*** DATA FOR PROCESSING Section Begins ***

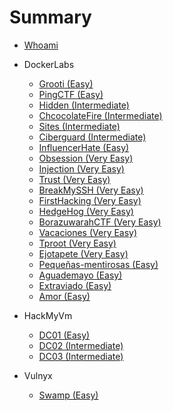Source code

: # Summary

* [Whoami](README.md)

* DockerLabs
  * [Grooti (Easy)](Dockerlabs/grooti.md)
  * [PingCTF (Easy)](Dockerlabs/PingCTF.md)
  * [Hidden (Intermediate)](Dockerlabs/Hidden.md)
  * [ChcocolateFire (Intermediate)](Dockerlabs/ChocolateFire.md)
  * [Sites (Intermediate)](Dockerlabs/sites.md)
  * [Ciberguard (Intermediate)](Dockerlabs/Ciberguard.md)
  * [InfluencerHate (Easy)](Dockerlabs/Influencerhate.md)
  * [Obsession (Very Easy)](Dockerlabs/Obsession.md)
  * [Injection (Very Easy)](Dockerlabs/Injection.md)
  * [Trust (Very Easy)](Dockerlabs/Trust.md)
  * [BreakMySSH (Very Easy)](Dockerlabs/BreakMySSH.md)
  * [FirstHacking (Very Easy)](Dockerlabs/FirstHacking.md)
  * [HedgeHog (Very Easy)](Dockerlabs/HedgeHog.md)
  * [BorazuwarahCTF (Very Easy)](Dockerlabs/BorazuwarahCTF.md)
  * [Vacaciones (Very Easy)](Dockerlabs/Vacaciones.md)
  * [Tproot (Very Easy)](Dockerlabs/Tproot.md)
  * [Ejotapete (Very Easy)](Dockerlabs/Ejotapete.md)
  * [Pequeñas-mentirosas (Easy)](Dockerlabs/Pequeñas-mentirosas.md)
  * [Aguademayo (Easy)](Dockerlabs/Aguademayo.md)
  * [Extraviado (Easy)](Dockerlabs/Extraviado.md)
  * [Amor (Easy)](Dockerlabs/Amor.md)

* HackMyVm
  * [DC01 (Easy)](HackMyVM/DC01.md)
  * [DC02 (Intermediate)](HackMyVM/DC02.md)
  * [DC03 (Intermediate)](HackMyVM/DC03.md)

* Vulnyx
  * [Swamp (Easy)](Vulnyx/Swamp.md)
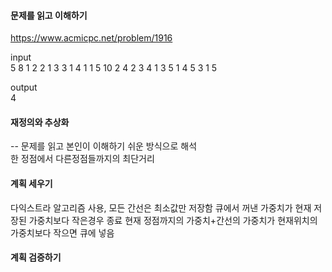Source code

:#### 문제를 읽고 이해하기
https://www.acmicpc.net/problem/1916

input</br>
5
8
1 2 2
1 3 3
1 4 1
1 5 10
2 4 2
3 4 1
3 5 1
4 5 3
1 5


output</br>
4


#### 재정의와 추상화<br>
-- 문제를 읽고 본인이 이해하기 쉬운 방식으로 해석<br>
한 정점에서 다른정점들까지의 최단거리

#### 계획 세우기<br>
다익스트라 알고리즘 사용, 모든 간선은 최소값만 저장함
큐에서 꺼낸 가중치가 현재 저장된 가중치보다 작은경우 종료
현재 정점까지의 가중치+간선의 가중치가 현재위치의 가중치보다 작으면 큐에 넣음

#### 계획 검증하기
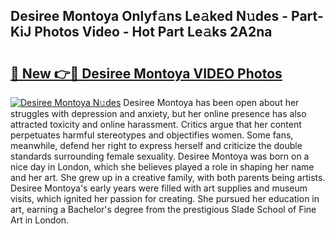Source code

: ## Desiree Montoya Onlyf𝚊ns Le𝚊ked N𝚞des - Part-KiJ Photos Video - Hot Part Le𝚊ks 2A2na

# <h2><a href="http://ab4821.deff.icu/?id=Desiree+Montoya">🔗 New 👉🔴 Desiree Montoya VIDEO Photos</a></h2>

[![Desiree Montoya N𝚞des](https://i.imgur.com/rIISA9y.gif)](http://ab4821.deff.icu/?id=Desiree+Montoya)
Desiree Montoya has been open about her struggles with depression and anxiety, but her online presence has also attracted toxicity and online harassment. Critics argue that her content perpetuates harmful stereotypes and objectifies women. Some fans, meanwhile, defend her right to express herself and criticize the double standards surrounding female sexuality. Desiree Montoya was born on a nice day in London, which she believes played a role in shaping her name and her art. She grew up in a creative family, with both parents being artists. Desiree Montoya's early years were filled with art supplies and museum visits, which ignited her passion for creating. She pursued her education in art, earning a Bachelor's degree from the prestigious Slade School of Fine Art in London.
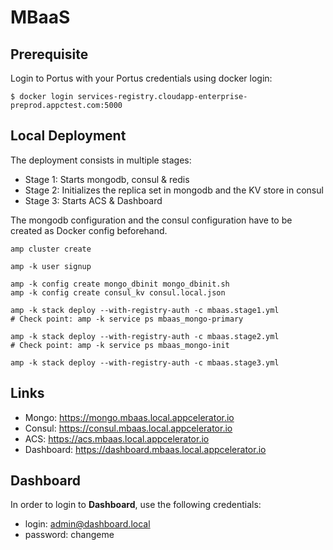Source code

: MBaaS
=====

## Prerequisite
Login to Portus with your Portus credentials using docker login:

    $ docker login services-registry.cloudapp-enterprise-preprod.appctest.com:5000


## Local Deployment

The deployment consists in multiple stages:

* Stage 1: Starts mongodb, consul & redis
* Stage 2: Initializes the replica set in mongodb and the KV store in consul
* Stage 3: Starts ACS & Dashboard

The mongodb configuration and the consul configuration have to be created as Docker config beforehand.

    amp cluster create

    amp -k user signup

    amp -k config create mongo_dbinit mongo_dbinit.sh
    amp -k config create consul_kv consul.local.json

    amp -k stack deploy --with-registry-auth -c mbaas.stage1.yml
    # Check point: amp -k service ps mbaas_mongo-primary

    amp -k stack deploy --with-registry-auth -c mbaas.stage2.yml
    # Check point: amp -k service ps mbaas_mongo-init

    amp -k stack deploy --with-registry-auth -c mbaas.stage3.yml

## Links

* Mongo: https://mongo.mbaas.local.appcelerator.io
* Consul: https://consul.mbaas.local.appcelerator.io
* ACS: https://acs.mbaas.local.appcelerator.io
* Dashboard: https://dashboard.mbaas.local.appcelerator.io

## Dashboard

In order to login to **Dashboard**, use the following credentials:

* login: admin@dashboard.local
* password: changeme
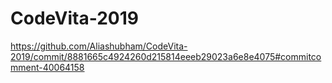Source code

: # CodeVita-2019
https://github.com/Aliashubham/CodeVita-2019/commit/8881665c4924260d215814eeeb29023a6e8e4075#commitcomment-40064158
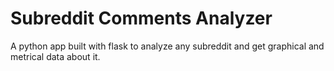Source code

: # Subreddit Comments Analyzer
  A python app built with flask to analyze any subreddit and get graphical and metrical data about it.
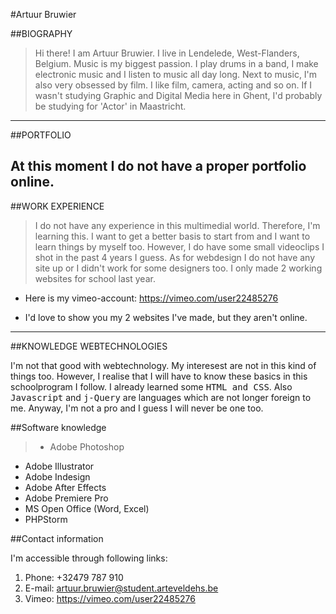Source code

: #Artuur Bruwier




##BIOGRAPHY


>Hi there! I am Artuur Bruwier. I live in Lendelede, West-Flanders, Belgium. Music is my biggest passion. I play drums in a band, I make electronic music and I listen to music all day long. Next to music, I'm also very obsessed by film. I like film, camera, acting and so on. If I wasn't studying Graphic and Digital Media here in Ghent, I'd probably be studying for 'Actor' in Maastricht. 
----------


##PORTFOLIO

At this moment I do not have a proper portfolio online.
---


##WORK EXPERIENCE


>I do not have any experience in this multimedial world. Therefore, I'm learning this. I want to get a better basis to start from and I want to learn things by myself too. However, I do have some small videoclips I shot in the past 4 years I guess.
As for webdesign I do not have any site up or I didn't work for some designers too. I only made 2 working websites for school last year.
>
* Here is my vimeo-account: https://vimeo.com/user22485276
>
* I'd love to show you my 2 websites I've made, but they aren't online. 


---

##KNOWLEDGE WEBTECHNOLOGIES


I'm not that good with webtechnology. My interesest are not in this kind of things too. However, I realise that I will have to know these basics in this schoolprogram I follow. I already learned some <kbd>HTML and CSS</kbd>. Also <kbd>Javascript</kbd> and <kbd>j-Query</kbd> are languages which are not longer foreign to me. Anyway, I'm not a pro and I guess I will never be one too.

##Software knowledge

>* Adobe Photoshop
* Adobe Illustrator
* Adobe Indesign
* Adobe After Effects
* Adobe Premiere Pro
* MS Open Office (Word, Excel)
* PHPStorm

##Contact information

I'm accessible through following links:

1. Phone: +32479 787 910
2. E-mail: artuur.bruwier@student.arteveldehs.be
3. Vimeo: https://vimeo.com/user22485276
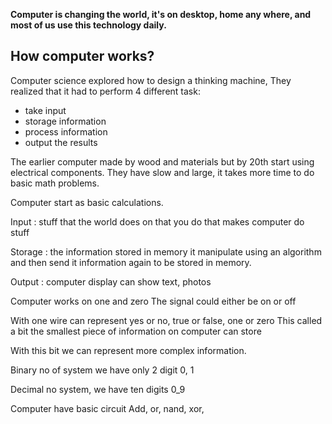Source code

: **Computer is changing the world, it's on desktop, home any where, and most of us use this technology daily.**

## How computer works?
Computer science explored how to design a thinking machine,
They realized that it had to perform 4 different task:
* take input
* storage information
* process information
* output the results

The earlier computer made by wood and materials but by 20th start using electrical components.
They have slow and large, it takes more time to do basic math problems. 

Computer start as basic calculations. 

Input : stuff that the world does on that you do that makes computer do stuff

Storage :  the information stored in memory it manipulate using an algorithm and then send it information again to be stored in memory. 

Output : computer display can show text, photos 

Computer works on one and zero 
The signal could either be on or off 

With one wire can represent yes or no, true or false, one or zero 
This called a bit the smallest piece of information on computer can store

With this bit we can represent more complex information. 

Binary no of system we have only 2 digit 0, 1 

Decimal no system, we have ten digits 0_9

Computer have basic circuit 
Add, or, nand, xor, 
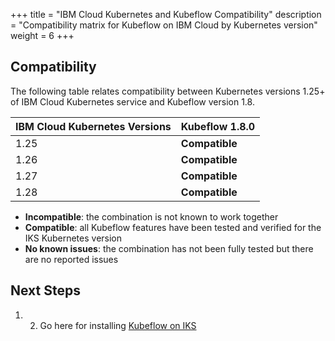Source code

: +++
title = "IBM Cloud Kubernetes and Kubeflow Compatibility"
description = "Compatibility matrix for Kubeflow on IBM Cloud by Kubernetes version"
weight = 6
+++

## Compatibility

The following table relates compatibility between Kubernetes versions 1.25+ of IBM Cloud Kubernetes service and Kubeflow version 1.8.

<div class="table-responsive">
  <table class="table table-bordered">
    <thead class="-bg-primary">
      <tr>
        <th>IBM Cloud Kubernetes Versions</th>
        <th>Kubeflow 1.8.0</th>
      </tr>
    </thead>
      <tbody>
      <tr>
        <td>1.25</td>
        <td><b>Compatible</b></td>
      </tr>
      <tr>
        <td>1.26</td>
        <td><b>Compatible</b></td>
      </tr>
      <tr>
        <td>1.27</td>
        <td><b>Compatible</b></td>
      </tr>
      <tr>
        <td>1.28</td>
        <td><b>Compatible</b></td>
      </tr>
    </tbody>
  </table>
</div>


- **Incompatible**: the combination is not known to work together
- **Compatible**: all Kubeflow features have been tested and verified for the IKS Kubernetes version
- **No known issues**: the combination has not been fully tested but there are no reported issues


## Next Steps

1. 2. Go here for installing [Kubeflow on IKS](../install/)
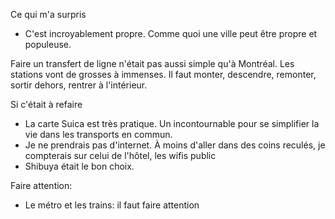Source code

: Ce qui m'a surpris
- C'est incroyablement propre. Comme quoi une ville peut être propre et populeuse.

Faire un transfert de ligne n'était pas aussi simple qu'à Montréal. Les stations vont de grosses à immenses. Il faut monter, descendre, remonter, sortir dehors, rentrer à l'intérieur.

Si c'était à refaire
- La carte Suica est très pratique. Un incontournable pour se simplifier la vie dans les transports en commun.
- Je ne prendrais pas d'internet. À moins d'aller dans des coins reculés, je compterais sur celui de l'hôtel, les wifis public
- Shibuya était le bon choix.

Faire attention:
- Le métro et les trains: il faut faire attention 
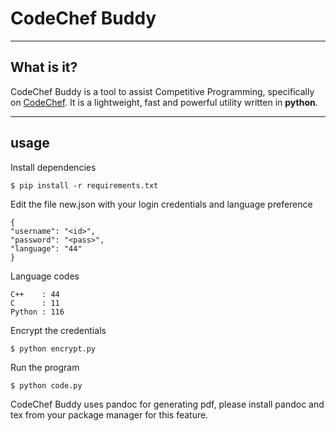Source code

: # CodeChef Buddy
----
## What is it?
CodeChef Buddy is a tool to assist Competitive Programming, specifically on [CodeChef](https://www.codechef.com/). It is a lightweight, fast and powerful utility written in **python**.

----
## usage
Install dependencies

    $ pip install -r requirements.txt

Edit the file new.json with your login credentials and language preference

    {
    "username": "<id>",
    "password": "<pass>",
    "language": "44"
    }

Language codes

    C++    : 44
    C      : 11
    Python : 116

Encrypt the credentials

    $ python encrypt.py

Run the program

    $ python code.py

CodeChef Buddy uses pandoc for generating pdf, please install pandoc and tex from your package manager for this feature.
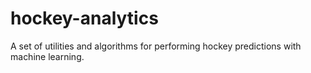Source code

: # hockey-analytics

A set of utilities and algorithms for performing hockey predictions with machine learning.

*** DATA FOR PROCESSING Section Ends ***

> **TRY IT**
Without the pictures, copy the entries from their first line through the line containing "[Obsession (Very Easy)](Dockerlabs/Obsession.md)", and only those lines.

> **SOLUTION TO THE EXERCISE**
Source code

: # Summary

* [Whoami](README.md)

* DockerLabs
  * [Grooti (Easy)](Dockerlabs/grooti.md)
  * [PingCTF (Easy)](Dockerlabs/PingCTF.md)
  * [Hidden (Intermediate)](Dockerlabs/Hidden.md)
  * [ChcocolateFire (Intermediate)](Dockerlabs/ChocolateFire.md)
  * [Sites (Intermediate)](Dockerlabs/sites.md)
  * [Ciberguard (Intermediate)](Dockerlabs/Ciberguard.md)
  * [InfluencerHate (Easy)](Dockerlabs/Influencerhate.md)
  * [Obsession (Very Easy)](Dockerlabs/Obsession.md)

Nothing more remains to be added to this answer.